═════ GIVEN DATA

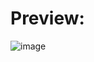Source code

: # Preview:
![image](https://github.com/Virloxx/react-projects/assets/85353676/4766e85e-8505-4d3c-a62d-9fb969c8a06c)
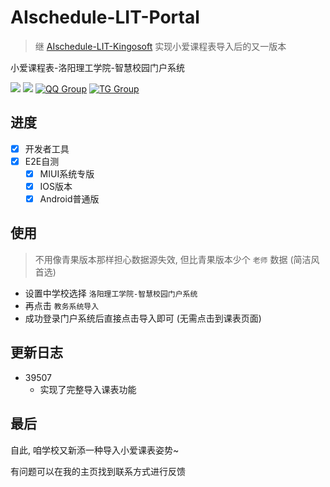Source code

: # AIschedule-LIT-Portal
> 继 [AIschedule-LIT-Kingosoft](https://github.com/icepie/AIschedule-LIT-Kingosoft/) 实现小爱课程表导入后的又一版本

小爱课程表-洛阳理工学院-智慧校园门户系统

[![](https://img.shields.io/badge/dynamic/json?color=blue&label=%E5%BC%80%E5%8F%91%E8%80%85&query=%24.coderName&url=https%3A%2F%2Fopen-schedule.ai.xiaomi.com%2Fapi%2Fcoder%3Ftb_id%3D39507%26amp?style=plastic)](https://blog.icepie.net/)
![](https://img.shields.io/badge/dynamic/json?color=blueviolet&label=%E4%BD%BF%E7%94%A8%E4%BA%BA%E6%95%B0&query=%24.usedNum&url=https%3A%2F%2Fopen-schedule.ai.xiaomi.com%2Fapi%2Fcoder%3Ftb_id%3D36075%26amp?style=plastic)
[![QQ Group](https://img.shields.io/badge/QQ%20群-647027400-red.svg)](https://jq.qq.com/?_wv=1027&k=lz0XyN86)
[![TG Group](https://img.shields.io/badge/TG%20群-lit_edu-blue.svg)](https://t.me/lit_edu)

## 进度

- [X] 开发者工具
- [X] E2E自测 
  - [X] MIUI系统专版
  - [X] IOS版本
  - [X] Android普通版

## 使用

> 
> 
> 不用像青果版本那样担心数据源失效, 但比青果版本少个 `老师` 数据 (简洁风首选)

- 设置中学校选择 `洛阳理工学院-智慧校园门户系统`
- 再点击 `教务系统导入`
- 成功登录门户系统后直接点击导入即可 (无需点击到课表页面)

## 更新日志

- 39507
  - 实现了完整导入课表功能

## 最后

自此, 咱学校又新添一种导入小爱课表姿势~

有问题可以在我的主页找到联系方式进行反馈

══════════
═════ GIVEN DATA

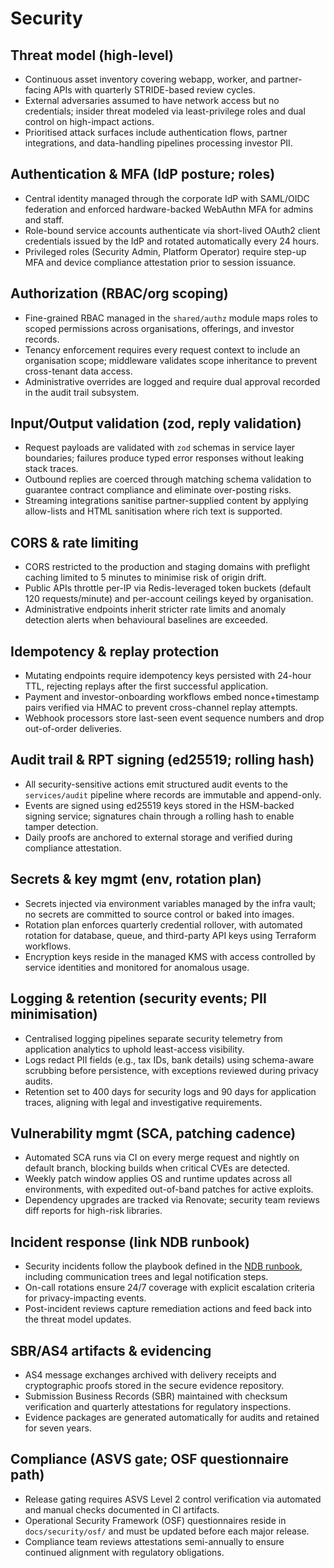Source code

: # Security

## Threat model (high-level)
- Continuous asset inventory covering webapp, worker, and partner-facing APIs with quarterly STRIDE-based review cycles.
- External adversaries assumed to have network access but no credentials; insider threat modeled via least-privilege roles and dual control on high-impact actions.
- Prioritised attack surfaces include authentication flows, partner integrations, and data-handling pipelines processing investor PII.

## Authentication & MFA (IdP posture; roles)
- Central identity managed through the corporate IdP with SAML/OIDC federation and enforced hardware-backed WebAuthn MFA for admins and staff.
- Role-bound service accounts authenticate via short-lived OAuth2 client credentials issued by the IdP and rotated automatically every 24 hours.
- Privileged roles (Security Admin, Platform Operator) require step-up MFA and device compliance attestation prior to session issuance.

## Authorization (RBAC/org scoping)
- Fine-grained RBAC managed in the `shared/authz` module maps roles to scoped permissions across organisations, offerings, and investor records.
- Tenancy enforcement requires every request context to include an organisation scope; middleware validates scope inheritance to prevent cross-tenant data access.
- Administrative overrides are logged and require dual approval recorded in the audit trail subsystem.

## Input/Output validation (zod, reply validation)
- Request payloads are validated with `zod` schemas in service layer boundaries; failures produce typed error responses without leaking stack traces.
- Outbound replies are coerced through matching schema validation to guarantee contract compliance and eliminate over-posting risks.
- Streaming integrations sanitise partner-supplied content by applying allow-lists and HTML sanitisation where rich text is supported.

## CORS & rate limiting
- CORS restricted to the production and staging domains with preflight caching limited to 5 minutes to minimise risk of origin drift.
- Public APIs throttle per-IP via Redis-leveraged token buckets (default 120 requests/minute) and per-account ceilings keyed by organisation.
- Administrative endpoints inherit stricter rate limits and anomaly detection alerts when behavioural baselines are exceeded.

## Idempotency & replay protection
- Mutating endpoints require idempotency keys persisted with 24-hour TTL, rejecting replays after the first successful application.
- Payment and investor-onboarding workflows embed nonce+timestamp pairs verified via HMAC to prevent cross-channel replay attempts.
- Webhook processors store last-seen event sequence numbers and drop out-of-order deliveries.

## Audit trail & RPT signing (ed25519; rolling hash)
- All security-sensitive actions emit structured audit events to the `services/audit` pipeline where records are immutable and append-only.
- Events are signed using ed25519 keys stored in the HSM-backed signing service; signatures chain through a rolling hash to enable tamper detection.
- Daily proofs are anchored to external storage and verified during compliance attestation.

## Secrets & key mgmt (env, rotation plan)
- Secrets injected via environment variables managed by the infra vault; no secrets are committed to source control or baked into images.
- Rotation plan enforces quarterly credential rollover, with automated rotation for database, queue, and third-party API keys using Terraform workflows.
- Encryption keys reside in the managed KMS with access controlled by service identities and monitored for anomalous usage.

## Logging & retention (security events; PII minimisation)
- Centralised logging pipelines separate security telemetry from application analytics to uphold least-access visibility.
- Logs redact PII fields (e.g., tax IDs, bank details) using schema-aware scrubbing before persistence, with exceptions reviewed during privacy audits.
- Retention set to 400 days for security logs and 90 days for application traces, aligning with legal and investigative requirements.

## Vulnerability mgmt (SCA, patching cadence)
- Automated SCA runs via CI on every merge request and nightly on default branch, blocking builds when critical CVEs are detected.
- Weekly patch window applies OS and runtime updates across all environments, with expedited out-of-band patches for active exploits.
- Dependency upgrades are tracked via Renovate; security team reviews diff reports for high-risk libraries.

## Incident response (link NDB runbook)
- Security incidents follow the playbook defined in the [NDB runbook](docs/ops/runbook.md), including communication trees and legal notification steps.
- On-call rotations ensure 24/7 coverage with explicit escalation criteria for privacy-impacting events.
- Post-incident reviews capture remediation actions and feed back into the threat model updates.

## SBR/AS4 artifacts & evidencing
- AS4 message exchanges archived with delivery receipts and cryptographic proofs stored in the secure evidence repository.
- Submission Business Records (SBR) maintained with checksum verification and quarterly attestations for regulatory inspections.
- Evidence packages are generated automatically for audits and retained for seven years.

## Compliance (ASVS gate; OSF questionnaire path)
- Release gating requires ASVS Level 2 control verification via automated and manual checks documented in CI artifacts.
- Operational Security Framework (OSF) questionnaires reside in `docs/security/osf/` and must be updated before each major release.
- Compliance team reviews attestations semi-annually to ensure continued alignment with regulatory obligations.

══════════

GOAL OF THE EXERCISE:
From the entries above, write out only the lines starting at the line that holds "- Fine-grained RBAC" and ending at the line that holds "## Audit trail", keeping both and matching them exactly.

TASK ANSWER:
- Fine-grained RBAC managed in the `shared/authz` module maps roles to scoped permissions across organisations, offerings, and investor records.
- Tenancy enforcement requires every request context to include an organisation scope; middleware validates scope inheritance to prevent cross-tenant data access.
- Administrative overrides are logged and require dual approval recorded in the audit trail subsystem.

## Input/Output validation (zod, reply validation)
- Request payloads are validated with `zod` schemas in service layer boundaries; failures produce typed error responses without leaking stack traces.
- Outbound replies are coerced through matching schema validation to guarantee contract compliance and eliminate over-posting risks.
- Streaming integrations sanitise partner-supplied content by applying allow-lists and HTML sanitisation where rich text is supported.

## CORS & rate limiting
- CORS restricted to the production and staging domains with preflight caching limited to 5 minutes to minimise risk of origin drift.
- Public APIs throttle per-IP via Redis-leveraged token buckets (default 120 requests/minute) and per-account ceilings keyed by organisation.
- Administrative endpoints inherit stricter rate limits and anomaly detection alerts when behavioural baselines are exceeded.

## Idempotency & replay protection
- Mutating endpoints require idempotency keys persisted with 24-hour TTL, rejecting replays after the first successful application.
- Payment and investor-onboarding workflows embed nonce+timestamp pairs verified via HMAC to prevent cross-channel replay attempts.
- Webhook processors store last-seen event sequence numbers and drop out-of-order deliveries.

## Audit trail & RPT signing (ed25519; rolling hash)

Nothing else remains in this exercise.